Can’t resist.
I took the list of deprecated elements and created a regex pattern: Array.from($0.querySelectorAll('dfn code')).map(e => e.innerText).join('|') which results in: "applet|acronym|bgsound|dir|noframes|isindex|keygen|listing|menuitem|nextid|noembed|plaintext|rb|rtc|strike|xmp|basefont|big|blink|center|font|multicol|nobr|spacer|tt|marquee".

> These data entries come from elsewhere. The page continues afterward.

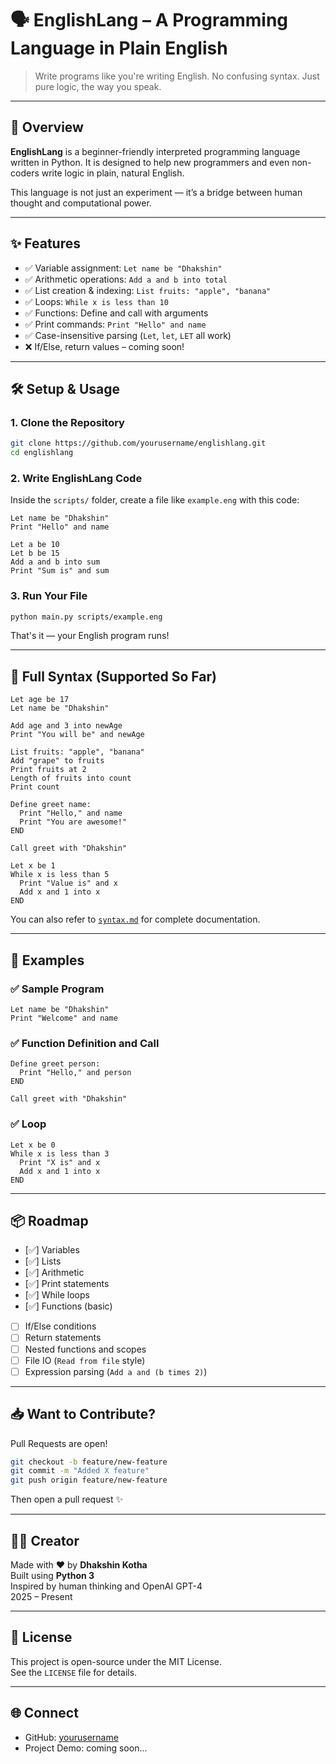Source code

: # 🗣️ EnglishLang – A Programming Language in Plain English

> Write programs like you're writing English. No confusing syntax. Just pure logic, the way you speak.

---

## 🚀 Overview

**EnglishLang** is a beginner-friendly interpreted programming language written in Python. It is designed to help new programmers and even non-coders write logic in plain, natural English.

This language is not just an experiment — it’s a bridge between human thought and computational power.

---

## ✨ Features

- ✅ Variable assignment: `Let name be "Dhakshin"`
- ✅ Arithmetic operations: `Add a and b into total`
- ✅ List creation & indexing: `List fruits: "apple", "banana"`
- ✅ Loops: `While x is less than 10`
- ✅ Functions: Define and call with arguments
- ✅ Print commands: `Print "Hello" and name`
- ✅ Case-insensitive parsing (`Let`, `let`, `LET` all work)
- ❌ If/Else, return values – coming soon!

---

## 🛠️ Setup & Usage

### 1. Clone the Repository

```bash
git clone https://github.com/yourusername/englishlang.git
cd englishlang
```

### 2. Write EnglishLang Code

Inside the `scripts/` folder, create a file like `example.eng` with this code:

```english
Let name be "Dhakshin"
Print "Hello" and name

Let a be 10
Let b be 15
Add a and b into sum
Print "Sum is" and sum
```

### 3. Run Your File

```bash
python main.py scripts/example.eng
```

That's it — your English program runs!

---

## 📘 Full Syntax (Supported So Far)

```english
Let age be 17
Let name be "Dhakshin"

Add age and 3 into newAge
Print "You will be" and newAge

List fruits: "apple", "banana"
Add "grape" to fruits
Print fruits at 2
Length of fruits into count
Print count

Define greet name:
  Print "Hello," and name
  Print "You are awesome!"
END

Call greet with "Dhakshin"

Let x be 1
While x is less than 5
  Print "Value is" and x
  Add x and 1 into x
END
```

You can also refer to [`syntax.md`](syntax.md) for complete documentation.

---

## 🧪 Examples

### ✅ Sample Program

```english
Let name be "Dhakshin"
Print "Welcome" and name
```

### ✅ Function Definition and Call

```english
Define greet person:
  Print "Hello," and person
END

Call greet with "Dhakshin"
```

### ✅ Loop

```english
Let x be 0
While x is less than 3
  Print "X is" and x
  Add x and 1 into x
END
```

---

## 📦 Roadmap

- [✅] Variables
- [✅] Lists
- [✅] Arithmetic
- [✅] Print statements
- [✅] While loops
- [✅] Functions (basic)
- [ ] If/Else conditions
- [ ] Return statements
- [ ] Nested functions and scopes
- [ ] File IO (`Read from file` style)
- [ ] Expression parsing (`Add a and (b times 2)`)

---

## 📥 Want to Contribute?

Pull Requests are open!

```bash
git checkout -b feature/new-feature
git commit -m "Added X feature"
git push origin feature/new-feature
```

Then open a pull request ✨

---

## 🧑‍🔬 Creator

Made with ❤️ by **Dhakshin Kotha**  
Built using **Python 3**  
Inspired by human thinking and OpenAI GPT-4  
2025 – Present

---

## 📄 License

This project is open-source under the MIT License.  
See the `LICENSE` file for details.

---

## 🌐 Connect

- GitHub: [yourusername](https://github.com/yourusername)
- Project Demo: coming soon...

I’m matching elements if the tag name is preceded by a <. Not super robust but a good place to start.
#standardSQL
SELECT
LOWER(tag) AS tag,
COUNT(0) AS frequency,
COUNT(DISTINCT url) AS urls
FROM (
SELECT
url,
REGEXP_EXTRACT_ALL(body, '(?i)<(applet|acronym|bgsound|dir|noframes|isindex|keygen|listing|menuitem|nextid|noembed|plaintext|rb|rtc|strike|xmp|basefont|big|blink|center|font|multicol|nobr|spacer|tt|marquee)') AS tags
FROM
`httparchive.response_bodies.2018_07_01_desktop`),
UNNEST(tags) AS tag
GROUP BY
tag
ORDER BY
frequency DESC
WARNING: 2.5 TB!
| tag | frequency | urls |
|---|---|---|
| font | 5143594 | 223473 |
| center | 1070270 | 217903 |
| tt | 333876 | 41528 |
| nobr | 225042 | 30122 |
| big | 101907 | 18438 |
| strike | 98386 | 12867 |
| menuitem | 78198 | 9896 |
| xmp | 78162 | 62446 |
| plaintext | 65701 | 57276 |
| marquee | 49669 | 25423 |
| rb | 41385 | 4954 |
| dir | 32802 | 4690 |
| basefont | 27476 | 646 |
| acronym | 25012 | 2687 |
| applet | 12842 | 5128 |
| blink | 11097 | 4689 |
| noframes | 9850 | 4700 |
| spacer | 8141 | 688 |
| noembed | 7659 | 852 |
| bgsound | 5692 | 781 |
| listing | 2886 | 640 |
| rtc | 230 | 53 |
| nextid | 193 | 165 |
| keygen | 109 | 40 |
| isindex | 73 | 64 |
| multicol | 19 | 16 |
Anyone else want to look into the deprecated attributes?
Edit: @HenriHelvetica pointed out that the original query didn’t include marquee. I’ve rerun the query and updated the table.